## Entries provided
******
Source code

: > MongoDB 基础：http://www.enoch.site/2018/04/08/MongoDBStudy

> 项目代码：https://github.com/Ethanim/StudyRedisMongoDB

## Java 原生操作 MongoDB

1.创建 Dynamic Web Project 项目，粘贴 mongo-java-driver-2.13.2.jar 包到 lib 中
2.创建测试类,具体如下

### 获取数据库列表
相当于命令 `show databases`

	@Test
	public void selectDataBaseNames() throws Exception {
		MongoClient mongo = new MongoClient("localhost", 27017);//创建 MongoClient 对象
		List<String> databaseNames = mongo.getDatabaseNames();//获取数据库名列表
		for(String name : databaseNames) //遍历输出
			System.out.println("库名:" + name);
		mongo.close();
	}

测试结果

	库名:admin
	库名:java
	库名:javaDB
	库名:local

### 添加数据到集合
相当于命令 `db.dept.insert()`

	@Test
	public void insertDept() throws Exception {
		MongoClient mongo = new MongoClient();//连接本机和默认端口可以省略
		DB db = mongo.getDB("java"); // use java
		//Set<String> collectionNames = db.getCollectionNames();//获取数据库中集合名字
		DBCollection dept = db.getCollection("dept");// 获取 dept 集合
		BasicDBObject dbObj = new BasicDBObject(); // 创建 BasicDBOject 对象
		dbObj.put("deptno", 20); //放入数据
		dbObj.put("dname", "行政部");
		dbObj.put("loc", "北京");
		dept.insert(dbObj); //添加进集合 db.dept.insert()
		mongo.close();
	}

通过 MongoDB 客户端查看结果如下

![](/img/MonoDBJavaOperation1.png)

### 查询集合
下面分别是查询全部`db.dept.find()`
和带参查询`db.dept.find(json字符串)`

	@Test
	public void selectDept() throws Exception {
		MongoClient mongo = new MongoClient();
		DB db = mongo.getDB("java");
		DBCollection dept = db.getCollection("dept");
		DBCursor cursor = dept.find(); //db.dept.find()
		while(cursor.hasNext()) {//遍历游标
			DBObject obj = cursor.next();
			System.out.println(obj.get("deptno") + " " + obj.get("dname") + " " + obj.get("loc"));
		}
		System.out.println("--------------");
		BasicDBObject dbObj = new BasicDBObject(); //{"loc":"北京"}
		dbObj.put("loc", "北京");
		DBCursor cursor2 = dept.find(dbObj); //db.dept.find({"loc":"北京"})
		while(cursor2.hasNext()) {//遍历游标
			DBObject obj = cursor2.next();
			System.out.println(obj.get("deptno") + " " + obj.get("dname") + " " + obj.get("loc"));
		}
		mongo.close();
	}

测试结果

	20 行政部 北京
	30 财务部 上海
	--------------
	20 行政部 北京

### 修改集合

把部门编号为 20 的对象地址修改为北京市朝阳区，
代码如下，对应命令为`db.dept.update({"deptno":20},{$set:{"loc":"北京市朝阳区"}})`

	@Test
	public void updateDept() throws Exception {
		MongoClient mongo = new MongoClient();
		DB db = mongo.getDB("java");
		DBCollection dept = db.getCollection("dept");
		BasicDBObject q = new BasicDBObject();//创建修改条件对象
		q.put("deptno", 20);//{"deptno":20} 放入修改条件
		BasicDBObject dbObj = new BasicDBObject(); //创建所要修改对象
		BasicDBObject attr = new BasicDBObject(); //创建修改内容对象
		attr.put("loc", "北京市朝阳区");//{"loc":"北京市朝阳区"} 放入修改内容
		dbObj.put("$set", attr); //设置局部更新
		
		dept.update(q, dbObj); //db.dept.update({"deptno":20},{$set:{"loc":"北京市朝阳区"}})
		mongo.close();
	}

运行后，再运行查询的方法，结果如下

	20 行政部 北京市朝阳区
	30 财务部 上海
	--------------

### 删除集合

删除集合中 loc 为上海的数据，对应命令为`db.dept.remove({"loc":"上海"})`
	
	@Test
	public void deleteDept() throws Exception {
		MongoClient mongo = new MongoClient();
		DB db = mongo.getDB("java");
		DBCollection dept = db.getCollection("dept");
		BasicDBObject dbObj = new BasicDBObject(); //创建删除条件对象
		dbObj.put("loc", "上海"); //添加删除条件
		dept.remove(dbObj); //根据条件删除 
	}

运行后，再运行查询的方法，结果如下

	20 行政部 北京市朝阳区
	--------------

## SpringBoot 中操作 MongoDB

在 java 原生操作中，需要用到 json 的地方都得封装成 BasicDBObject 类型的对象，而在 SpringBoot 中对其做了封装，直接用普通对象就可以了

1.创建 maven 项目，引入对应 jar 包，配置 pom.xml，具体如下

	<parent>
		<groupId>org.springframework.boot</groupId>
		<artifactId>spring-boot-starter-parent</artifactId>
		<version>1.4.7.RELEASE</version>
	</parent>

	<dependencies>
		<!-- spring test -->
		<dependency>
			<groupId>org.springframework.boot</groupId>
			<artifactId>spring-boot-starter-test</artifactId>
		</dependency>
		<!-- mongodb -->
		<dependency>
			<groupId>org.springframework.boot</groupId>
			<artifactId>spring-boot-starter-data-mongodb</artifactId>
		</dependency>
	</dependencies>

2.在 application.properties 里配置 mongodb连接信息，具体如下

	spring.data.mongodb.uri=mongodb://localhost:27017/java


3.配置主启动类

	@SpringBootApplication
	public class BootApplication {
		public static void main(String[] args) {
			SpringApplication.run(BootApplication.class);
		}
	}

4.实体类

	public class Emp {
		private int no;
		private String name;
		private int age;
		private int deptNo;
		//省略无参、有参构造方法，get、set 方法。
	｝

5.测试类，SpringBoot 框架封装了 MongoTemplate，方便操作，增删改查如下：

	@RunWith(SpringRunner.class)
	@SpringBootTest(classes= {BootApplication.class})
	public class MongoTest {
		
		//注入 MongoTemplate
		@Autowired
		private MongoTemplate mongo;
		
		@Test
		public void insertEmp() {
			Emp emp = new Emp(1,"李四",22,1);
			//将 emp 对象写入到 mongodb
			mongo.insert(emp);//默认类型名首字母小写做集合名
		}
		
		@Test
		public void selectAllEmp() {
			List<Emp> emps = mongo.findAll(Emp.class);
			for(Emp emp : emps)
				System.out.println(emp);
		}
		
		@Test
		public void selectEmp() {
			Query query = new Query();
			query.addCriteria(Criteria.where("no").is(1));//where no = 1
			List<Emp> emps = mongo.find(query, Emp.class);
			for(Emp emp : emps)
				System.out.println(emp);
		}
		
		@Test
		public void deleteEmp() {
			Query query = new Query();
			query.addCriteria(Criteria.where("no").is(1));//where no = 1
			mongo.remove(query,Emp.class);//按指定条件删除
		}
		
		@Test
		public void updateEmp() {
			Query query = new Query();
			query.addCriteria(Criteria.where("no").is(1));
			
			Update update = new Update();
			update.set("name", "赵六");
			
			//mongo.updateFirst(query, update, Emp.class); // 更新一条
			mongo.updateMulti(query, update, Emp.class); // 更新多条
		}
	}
******
Filter the records above down to the lines that hold the string "throws".

## Output of the task
	public void selectDataBaseNames() throws Exception {
	public void insertDept() throws Exception {
	public void selectDept() throws Exception {
	public void updateDept() throws Exception {
	public void deleteDept() throws Exception {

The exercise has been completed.